As shown in fig. 1 and fig. 2, an embodiment of the present invention provides a phase sequence identification method for a distribution room based on a random forest algorithm, including the following steps:
s10, acquiring time sequence voltage sample data between each phase low-voltage outgoing line of a distribution transformer and each user electric meter in a certain time period of a target platform area, and establishing a characteristic set of a phase sequence affiliation relationship of the user electric meters;
s20, preprocessing time sequence voltage sample data to obtain a sample set;
s30, selecting time sequence voltage sample data from the sample set to generate a training set and a test set;
s40, training the training set and the feature set to obtain training decision trees, and establishing random forest recognition models for the m training decision trees;
s50, adopting a random forest identification model to identify the phase sequence of the test set to obtain the phase sequence of the user electric meters in the target transformer area.
In step S10 of the embodiment of the present invention, time sequence voltage sample data between each phase low voltage outgoing line of the distribution transformer and each user electric meter in a certain time period in the target transformer area and a feature set for establishing a phase sequence attribution relationship of the user electric meters are mainly obtained from the power system.
It should be noted that the acquired time sequence voltage sample data needs to satisfy a first constraint condition, where the first constraint condition includes: the time span of the time sequence voltage sample data is not less than 96 sampling points, the time section number of the time sequence voltage sample data is not less than the total number of the user electric meters, the missing proportion of the time sequence voltage sample data is not less than 20%, and the three-phase unbalance degree of the target platform area corresponding to the time sequence voltage sample data is more than 0.02. In this embodiment, each sampling point uses one voltage data, that is, the time sequence voltage sample data at least includes the voltage data of 96 time points. And the time section of the voltage sample data is not less than the total number of the user electric meters in the target transformer area. The user electric meter phase sequence attribution relation refers to which phase sequence in the attribution A, B, C phase sequences the user electric meter belongs to.

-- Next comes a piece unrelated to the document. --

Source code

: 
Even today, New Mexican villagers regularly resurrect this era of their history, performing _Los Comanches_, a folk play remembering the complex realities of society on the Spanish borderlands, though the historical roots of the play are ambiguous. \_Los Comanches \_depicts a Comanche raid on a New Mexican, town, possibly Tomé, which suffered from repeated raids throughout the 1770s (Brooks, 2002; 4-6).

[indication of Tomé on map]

In the embodiment of the invention, the missing proportion of the time sequence voltage sample data is the percentage of the ratio of the number of the missing sampling points of the acquired time sequence voltage sample data to the time span of the time sequence voltage sample data.
It should be noted that (null/m) × 100% is less than or equal to 20%, where null is the number of missing sampling points, and m is the time span of the time sequence voltage sample data.
In the embodiment of the present invention, the expression of the feature set for establishing the phase sequence attribution relationship of the user electricity meter is as follows:
F={pA、pB、pC、stdA、stdB、stdC}
in the formula, pA、pB、pCRespectively, the correlation coefficient, std, of the voltage sequence of the consumer meter and the concentrator three-phase time sequence voltage of the target areaA、stdB、stdCAnd respectively acquiring three-phase standard deviations in a certain time period for the time sequence voltage sample data.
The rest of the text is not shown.